Внезапно в юрту как бы ввалился кто-то огромный, неповоротливый. Он возится, урчит, пыхтит. Это медведь — „старик в шубе”. Все остальные духи временно замолкли. Медведь поздоровался с присутствующими, а затем изобразил, что поймал женщину и борется с ней. Вскоре осмелились подать голос и другие духи.
„Но вот вдруг сверху через крышу как бы кто-то влетает в юрту. И вновь слышатся звуки домбры и пение шамана — это он вернулся из своих загадочных далеких странствий и начинает выпроваживать из юрты лунгов…”[15]
И опять чудится, что домбра звучит поочередно в разных местах юрты, под крышей или в некотором отдалении.
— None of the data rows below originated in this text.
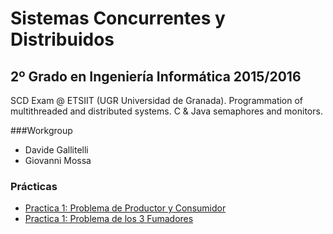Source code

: Sistemas Concurrentes y Distribuidos
====================================
2º Grado en Ingeniería Informática 2015/2016
--------------------------------------------

SCD Exam @ ETSIIT (UGR Universidad de Granada). Programmation of multithreaded and distributed systems. C &amp; Java semaphores and monitors.

###Workgroup
- Davide Gallitelli
- Giovanni Mossa

### Prácticas
* [Practica 1: Problema de Productor y Consumidor](prductor-consumidor)
* [Practica 1: Problema de los 3 Fumadores](3fumadores)

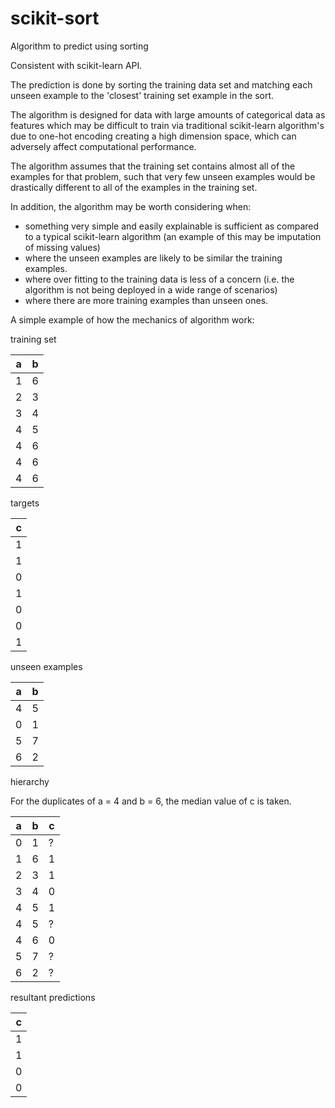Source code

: # scikit-sort
Algorithm to predict using sorting

Consistent with scikit-learn API.

The prediction is done by sorting the training data set and matching each unseen example 
to the 'closest' training set example in the sort.
    
The algorithm is designed for data with large amounts of categorical data as features which may be difficult to train via
traditional scikit-learn algorithm's due to one-hot encoding creating a high dimension space, which can 
adversely affect computational performance.

The algorithm assumes that the training set contains almost all of the examples for that problem,
such that very few unseen examples would be drastically different to all of the examples in the training set.

In addition, the algorithm may be worth considering when:
- something very simple and easily explainable is sufficient as compared to a typical scikit-learn algorithm (an example of this may be imputation of missing values)
- where the unseen examples are likely to be similar the training examples.
- where over fitting to the training data is less of a concern (i.e. the algorithm is not being deployed in a wide range of scenarios)
- where there are more training examples than unseen ones.

A simple example of how the mechanics of algorithm work:

training set

| a | b |
|---|---|
| 1 | 6 |
| 2 | 3 |
| 3 | 4 |
| 4 | 5 |
| 4 | 6 |
| 4 | 6 |
| 4 | 6 |

targets

| c     |
|-------|
| 1     |
| 1     |
| 0     |
| 1     |
| 0     |
| 0     |
| 1     |


unseen examples

| a | b |
|---|---|
| 4 | 5 |
| 0 | 1 | 
| 5 | 7 | 
| 6 | 2 |

hierarchy

For the duplicates of a = 4 and b = 6, the median value of c is taken.

| a | b | c |
|---|---|---|
| 0 | 1 | ? |
| 1 | 6 | 1 |
| 2 | 3 | 1 |
| 3 | 4 | 0 |
| 4 | 5 | 1 |
| 4 | 5 | ? |
| 4 | 6 | 0 |
| 5 | 7 | ? |
| 6 | 2 | ? |


resultant predictions

| c |
|---|
| 1 |
| 1 |
| 0 |
| 0 |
Неожиданно под нежный аккомпанемент домбры возникает красивое пение девушки, которая будто бы медленно приближается издалека. Приближение и удаление поющей девушки повторялось несколько раз.Искусством звукоподражания владели и шаманы алтайцев, эвенков, якутов, коряков. Е. Д. Прокофьева описала камлание селькупского шамана в темном чуме. Шамана связали по рукам и ногам. И вдруг в полной темноте зазвучали голоса и шорохи, издаваемые разными животными. Вот появился медведь и степенно заговорил с шаманом. „Не успевают замереть звуки его шагов, как градом врывается рой дробных звуков. Будто множество маленьких роговых копытцев цокают по полу и по железной миске. Тоненький голосок начинает разговор с шаманом… Свист рассекаемого воздуха, шелест, какие-то крики — это, несомненно, прилетели птицы: вороны, ястребы. В свою очередь они беседуют с шаманом. В воздухе чувствуется ветер от взмахов крыльев”.
В. Г. Богораз сделал попытку записать при помощи фонографа чревовещание чукотского шамана. Шаман сидел и бил в бубен в углу, а „духи”, по просьбе этнографа, подходили и говорили прямо в рупор. Запись вышла удачной: „На фоне непрерывного барабанного боя, звучащего далеко в углу, близкие и полные голоса духов выделяются эффектно”.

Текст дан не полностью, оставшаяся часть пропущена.